DATA LISTING =>

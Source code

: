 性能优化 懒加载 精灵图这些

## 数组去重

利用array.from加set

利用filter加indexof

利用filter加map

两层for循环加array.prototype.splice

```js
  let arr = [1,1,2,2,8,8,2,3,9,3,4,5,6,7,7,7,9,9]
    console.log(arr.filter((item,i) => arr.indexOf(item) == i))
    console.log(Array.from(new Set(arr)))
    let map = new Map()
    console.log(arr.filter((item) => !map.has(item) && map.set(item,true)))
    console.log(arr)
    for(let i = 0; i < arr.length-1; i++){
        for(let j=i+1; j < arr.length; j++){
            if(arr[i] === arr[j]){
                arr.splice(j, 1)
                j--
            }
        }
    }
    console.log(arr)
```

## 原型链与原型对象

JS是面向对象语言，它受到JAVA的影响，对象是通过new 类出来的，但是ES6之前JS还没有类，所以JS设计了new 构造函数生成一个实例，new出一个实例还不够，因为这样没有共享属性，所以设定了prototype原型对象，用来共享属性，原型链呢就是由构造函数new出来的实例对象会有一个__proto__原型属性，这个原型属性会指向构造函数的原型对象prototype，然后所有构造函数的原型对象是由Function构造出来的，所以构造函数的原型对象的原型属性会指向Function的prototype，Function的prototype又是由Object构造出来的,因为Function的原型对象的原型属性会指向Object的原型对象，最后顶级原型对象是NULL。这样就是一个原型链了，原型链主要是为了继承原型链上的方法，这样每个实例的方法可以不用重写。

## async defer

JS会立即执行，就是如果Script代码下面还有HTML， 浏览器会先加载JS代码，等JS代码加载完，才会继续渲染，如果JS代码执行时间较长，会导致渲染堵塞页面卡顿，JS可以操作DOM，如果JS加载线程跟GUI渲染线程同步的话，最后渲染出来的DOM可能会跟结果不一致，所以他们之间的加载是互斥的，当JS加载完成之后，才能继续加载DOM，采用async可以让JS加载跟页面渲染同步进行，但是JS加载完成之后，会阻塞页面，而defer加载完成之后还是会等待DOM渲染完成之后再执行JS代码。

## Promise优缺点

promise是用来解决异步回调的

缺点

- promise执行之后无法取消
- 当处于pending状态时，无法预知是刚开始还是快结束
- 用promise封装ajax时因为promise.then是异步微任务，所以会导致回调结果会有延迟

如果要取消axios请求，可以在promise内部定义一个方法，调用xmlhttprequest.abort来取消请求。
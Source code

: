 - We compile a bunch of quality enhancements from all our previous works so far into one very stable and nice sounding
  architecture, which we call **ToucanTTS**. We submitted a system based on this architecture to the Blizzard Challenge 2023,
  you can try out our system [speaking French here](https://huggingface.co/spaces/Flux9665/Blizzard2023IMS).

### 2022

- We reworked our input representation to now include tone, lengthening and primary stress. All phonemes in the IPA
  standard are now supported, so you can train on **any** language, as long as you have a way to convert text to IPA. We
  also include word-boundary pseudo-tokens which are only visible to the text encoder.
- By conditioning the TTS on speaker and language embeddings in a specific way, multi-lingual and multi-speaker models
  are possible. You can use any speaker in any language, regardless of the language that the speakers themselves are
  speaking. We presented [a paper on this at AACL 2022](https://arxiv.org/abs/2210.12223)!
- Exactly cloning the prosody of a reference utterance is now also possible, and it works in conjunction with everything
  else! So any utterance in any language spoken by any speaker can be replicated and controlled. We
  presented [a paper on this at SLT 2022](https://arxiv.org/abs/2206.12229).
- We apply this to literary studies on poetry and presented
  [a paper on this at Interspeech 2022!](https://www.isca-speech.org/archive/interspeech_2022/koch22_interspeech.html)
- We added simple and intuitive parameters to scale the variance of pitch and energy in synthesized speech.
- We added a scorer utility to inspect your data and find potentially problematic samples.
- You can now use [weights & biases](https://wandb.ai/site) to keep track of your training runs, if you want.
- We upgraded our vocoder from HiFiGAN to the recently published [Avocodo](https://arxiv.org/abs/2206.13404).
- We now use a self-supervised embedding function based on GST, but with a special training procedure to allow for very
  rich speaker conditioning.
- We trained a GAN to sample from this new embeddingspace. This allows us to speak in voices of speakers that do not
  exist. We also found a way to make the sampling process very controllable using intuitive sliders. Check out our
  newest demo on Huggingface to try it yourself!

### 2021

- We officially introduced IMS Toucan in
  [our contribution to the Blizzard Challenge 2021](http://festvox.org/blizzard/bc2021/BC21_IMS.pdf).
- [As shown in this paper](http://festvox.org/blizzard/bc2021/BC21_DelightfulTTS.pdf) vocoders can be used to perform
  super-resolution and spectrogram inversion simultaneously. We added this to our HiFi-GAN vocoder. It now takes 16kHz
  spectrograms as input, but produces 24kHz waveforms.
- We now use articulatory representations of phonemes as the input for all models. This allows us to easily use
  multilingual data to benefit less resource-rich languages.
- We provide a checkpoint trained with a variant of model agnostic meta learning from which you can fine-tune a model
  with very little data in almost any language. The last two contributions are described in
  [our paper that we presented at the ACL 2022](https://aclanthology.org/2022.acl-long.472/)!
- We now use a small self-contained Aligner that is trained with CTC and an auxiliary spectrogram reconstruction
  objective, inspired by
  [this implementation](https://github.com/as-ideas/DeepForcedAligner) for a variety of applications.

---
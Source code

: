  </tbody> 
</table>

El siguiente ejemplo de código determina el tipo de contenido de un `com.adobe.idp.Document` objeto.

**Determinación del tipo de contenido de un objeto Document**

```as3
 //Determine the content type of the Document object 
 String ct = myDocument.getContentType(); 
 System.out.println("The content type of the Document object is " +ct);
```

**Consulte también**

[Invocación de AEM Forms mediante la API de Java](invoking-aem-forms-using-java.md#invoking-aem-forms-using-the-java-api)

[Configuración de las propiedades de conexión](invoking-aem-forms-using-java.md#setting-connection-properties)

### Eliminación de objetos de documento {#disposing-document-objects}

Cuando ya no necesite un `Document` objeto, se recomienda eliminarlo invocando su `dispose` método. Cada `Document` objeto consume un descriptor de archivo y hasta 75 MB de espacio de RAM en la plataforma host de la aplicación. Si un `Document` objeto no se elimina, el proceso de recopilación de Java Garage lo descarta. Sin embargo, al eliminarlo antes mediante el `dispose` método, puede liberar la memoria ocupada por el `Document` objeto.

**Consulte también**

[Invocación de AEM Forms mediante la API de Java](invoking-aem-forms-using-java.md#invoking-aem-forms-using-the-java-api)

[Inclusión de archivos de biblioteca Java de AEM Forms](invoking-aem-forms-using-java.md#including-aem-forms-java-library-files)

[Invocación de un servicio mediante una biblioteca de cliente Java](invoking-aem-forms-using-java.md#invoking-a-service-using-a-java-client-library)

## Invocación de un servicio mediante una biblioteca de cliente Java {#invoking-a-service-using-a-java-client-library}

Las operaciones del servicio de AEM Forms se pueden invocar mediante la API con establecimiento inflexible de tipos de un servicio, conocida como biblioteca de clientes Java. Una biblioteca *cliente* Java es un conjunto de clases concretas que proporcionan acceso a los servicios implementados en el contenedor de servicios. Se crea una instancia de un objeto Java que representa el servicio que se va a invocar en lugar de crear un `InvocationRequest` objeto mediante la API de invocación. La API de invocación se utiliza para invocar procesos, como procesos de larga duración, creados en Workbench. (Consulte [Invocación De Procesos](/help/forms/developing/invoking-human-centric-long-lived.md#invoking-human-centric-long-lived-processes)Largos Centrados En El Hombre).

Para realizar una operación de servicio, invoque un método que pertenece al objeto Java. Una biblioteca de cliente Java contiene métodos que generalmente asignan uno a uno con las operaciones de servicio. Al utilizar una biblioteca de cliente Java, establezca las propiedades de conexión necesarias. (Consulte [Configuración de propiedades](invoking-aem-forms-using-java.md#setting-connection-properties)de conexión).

YOUR ASSIGNMENT => Print exactly the lines from the beginning of the entries through the line with "also include word-boundary". Output nothing more.

RESULT OF THIS TASK =>
Source code

: 性能优化 懒加载 精灵图这些

## 数组去重

利用array.from加set

利用filter加indexof

利用filter加map

两层for循环加array.prototype.splice

```js
  let arr = [1,1,2,2,8,8,2,3,9,3,4,5,6,7,7,7,9,9]
    console.log(arr.filter((item,i) => arr.indexOf(item) == i))
    console.log(Array.from(new Set(arr)))
    let map = new Map()
    console.log(arr.filter((item) => !map.has(item) && map.set(item,true)))
    console.log(arr)
    for(let i = 0; i < arr.length-1; i++){
        for(let j=i+1; j < arr.length; j++){
            if(arr[i] === arr[j]){
                arr.splice(j, 1)
                j--
            }
        }
    }
    console.log(arr)
```

## 原型链与原型对象

JS是面向对象语言，它受到JAVA的影响，对象是通过new 类出来的，但是ES6之前JS还没有类，所以JS设计了new 构造函数生成一个实例，new出一个实例还不够，因为这样没有共享属性，所以设定了prototype原型对象，用来共享属性，原型链呢就是由构造函数new出来的实例对象会有一个__proto__原型属性，这个原型属性会指向构造函数的原型对象prototype，然后所有构造函数的原型对象是由Function构造出来的，所以构造函数的原型对象的原型属性会指向Function的prototype，Function的prototype又是由Object构造出来的,因为Function的原型对象的原型属性会指向Object的原型对象，最后顶级原型对象是NULL。这样就是一个原型链了，原型链主要是为了继承原型链上的方法，这样每个实例的方法可以不用重写。

## async defer

JS会立即执行，就是如果Script代码下面还有HTML， 浏览器会先加载JS代码，等JS代码加载完，才会继续渲染，如果JS代码执行时间较长，会导致渲染堵塞页面卡顿，JS可以操作DOM，如果JS加载线程跟GUI渲染线程同步的话，最后渲染出来的DOM可能会跟结果不一致，所以他们之间的加载是互斥的，当JS加载完成之后，才能继续加载DOM，采用async可以让JS加载跟页面渲染同步进行，但是JS加载完成之后，会阻塞页面，而defer加载完成之后还是会等待DOM渲染完成之后再执行JS代码。

## Promise优缺点

promise是用来解决异步回调的

缺点

- promise执行之后无法取消
- 当处于pending状态时，无法预知是刚开始还是快结束
- 用promise封装ajax时因为promise.then是异步微任务，所以会导致回调结果会有延迟

如果要取消axios请求，可以在promise内部定义一个方法，调用xmlhttprequest.abort来取消请求。
Source code

: - We compile a bunch of quality enhancements from all our previous works so far into one very stable and nice sounding
  architecture, which we call **ToucanTTS**. We submitted a system based on this architecture to the Blizzard Challenge 2023,
  you can try out our system [speaking French here](https://huggingface.co/spaces/Flux9665/Blizzard2023IMS).

### 2022

- We reworked our input representation to now include tone, lengthening and primary stress. All phonemes in the IPA
  standard are now supported, so you can train on **any** language, as long as you have a way to convert text to IPA. We
  also include word-boundary pseudo-tokens which are only visible to the text encoder.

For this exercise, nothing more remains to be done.